[Stored data]
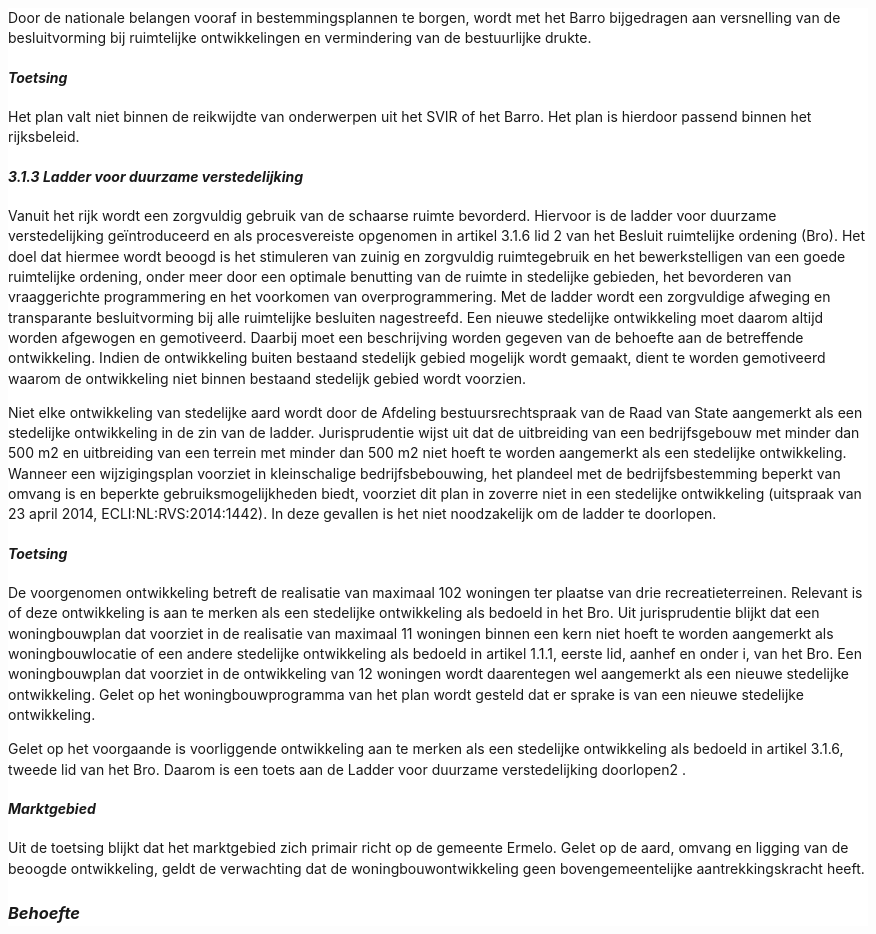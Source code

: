Door de nationale belangen vooraf in bestemmingsplannen te borgen, wordt met het Barro bijgedragen aan versnelling van de besluitvorming bij ruimtelijke ontwikkelingen en vermindering van de bestuurlijke drukte.

#### *Toetsing*

Het plan valt niet binnen de reikwijdte van onderwerpen uit het SVIR of het Barro. Het plan is hierdoor passend binnen het rijksbeleid.

#### *3.1.3 Ladder voor duurzame verstedelijking*

Vanuit het rijk wordt een zorgvuldig gebruik van de schaarse ruimte bevorderd. Hiervoor is de ladder voor duurzame verstedelijking geïntroduceerd en als procesvereiste opgenomen in artikel 3.1.6 lid 2 van het Besluit ruimtelijke ordening (Bro). Het doel dat hiermee wordt beoogd is het stimuleren van zuinig en zorgvuldig ruimtegebruik en het bewerkstelligen van een goede ruimtelijke ordening, onder meer door een optimale benutting van de ruimte in stedelijke gebieden, het bevorderen van vraaggerichte programmering en het voorkomen van overprogrammering. Met de ladder wordt een zorgvuldige afweging en transparante besluitvorming bij alle ruimtelijke besluiten nagestreefd. Een nieuwe stedelijke ontwikkeling moet daarom altijd worden afgewogen en gemotiveerd. Daarbij moet een beschrijving worden gegeven van de behoefte aan de betreffende ontwikkeling. Indien de ontwikkeling buiten bestaand stedelijk gebied mogelijk wordt gemaakt, dient te worden gemotiveerd waarom de ontwikkeling niet binnen bestaand stedelijk gebied wordt voorzien.

Niet elke ontwikkeling van stedelijke aard wordt door de Afdeling bestuursrechtspraak van de Raad van State aangemerkt als een stedelijke ontwikkeling in de zin van de ladder. Jurisprudentie wijst uit dat de uitbreiding van een bedrijfsgebouw met minder dan 500 m2 en uitbreiding van een terrein met minder dan 500 m2 niet hoeft te worden aangemerkt als een stedelijke ontwikkeling. Wanneer een wijzigingsplan voorziet in kleinschalige bedrijfsbebouwing, het plandeel met de bedrijfsbestemming beperkt van omvang is en beperkte gebruiksmogelijkheden biedt, voorziet dit plan in zoverre niet in een stedelijke ontwikkeling (uitspraak van 23 april 2014, ECLI:NL:RVS:2014:1442). In deze gevallen is het niet noodzakelijk om de ladder te doorlopen.

#### *Toetsing*

De voorgenomen ontwikkeling betreft de realisatie van maximaal 102 woningen ter plaatse van drie recreatieterreinen. Relevant is of deze ontwikkeling is aan te merken als een stedelijke ontwikkeling als bedoeld in het Bro. Uit jurisprudentie blijkt dat een woningbouwplan dat voorziet in de realisatie van maximaal 11 woningen binnen een kern niet hoeft te worden aangemerkt als woningbouwlocatie of een andere stedelijke ontwikkeling als bedoeld in artikel 1.1.1, eerste lid, aanhef en onder i, van het Bro. Een woningbouwplan dat voorziet in de ontwikkeling van 12 woningen wordt daarentegen wel aangemerkt als een nieuwe stedelijke ontwikkeling. Gelet op het woningbouwprogramma van het plan wordt gesteld dat er sprake is van een nieuwe stedelijke ontwikkeling.

Gelet op het voorgaande is voorliggende ontwikkeling aan te merken als een stedelijke ontwikkeling als bedoeld in artikel 3.1.6, tweede lid van het Bro. Daarom is een toets aan de Ladder voor duurzame verstedelijking doorlopen2 .

#### *Marktgebied*

Uit de toetsing blijkt dat het marktgebied zich primair richt op de gemeente Ermelo. Gelet op de aard, omvang en ligging van de beoogde ontwikkeling, geldt de verwachting dat de woningbouwontwikkeling geen bovengemeentelijke aantrekkingskracht heeft.

### *Behoefte*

Exercise description
In your copy, include no pictures; print every line above exactly.

Solution for this exercise
Source code

:Door de nationale belangen vooraf in bestemmingsplannen te borgen, wordt met het Barro bijgedragen aan versnelling van de besluitvorming bij ruimtelijke ontwikkelingen en vermindering van de bestuurlijke drukte.

#### *Toetsing*

Het plan valt niet binnen de reikwijdte van onderwerpen uit het SVIR of het Barro. Het plan is hierdoor passend binnen het rijksbeleid.

#### *3.1.3 Ladder voor duurzame verstedelijking*

Vanuit het rijk wordt een zorgvuldig gebruik van de schaarse ruimte bevorderd. Hiervoor is de ladder voor duurzame verstedelijking geïntroduceerd en als procesvereiste opgenomen in artikel 3.1.6 lid 2 van het Besluit ruimtelijke ordening (Bro). Het doel dat hiermee wordt beoogd is het stimuleren van zuinig en zorgvuldig ruimtegebruik en het bewerkstelligen van een goede ruimtelijke ordening, onder meer door een optimale benutting van de ruimte in stedelijke gebieden, het bevorderen van vraaggerichte programmering en het voorkomen van overprogrammering. Met de ladder wordt een zorgvuldige afweging en transparante besluitvorming bij alle ruimtelijke besluiten nagestreefd. Een nieuwe stedelijke ontwikkeling moet daarom altijd worden afgewogen en gemotiveerd. Daarbij moet een beschrijving worden gegeven van de behoefte aan de betreffende ontwikkeling. Indien de ontwikkeling buiten bestaand stedelijk gebied mogelijk wordt gemaakt, dient te worden gemotiveerd waarom de ontwikkeling niet binnen bestaand stedelijk gebied wordt voorzien.

Niet elke ontwikkeling van stedelijke aard wordt door de Afdeling bestuursrechtspraak van de Raad van State aangemerkt als een stedelijke ontwikkeling in de zin van de ladder. Jurisprudentie wijst uit dat de uitbreiding van een bedrijfsgebouw met minder dan 500 m2 en uitbreiding van een terrein met minder dan 500 m2 niet hoeft te worden aangemerkt als een stedelijke ontwikkeling. Wanneer een wijzigingsplan voorziet in kleinschalige bedrijfsbebouwing, het plandeel met de bedrijfsbestemming beperkt van omvang is en beperkte gebruiksmogelijkheden biedt, voorziet dit plan in zoverre niet in een stedelijke ontwikkeling (uitspraak van 23 april 2014, ECLI:NL:RVS:2014:1442). In deze gevallen is het niet noodzakelijk om de ladder te doorlopen.

#### *Toetsing*

De voorgenomen ontwikkeling betreft de realisatie van maximaal 102 woningen ter plaatse van drie recreatieterreinen. Relevant is of deze ontwikkeling is aan te merken als een stedelijke ontwikkeling als bedoeld in het Bro. Uit jurisprudentie blijkt dat een woningbouwplan dat voorziet in de realisatie van maximaal 11 woningen binnen een kern niet hoeft te worden aangemerkt als woningbouwlocatie of een andere stedelijke ontwikkeling als bedoeld in artikel 1.1.1, eerste lid, aanhef en onder i, van het Bro. Een woningbouwplan dat voorziet in de ontwikkeling van 12 woningen wordt daarentegen wel aangemerkt als een nieuwe stedelijke ontwikkeling. Gelet op het woningbouwprogramma van het plan wordt gesteld dat er sprake is van een nieuwe stedelijke ontwikkeling.

Gelet op het voorgaande is voorliggende ontwikkeling aan te merken als een stedelijke ontwikkeling als bedoeld in artikel 3.1.6, tweede lid van het Bro. Daarom is een toets aan de Ladder voor duurzame verstedelijking doorlopen2 .

#### *Marktgebied*

Uit de toetsing blijkt dat het marktgebied zich primair richt op de gemeente Ermelo. Gelet op de aard, omvang en ligging van de beoogde ontwikkeling, geldt de verwachting dat de woningbouwontwikkeling geen bovengemeentelijke aantrekkingskracht heeft.

### *Behoefte*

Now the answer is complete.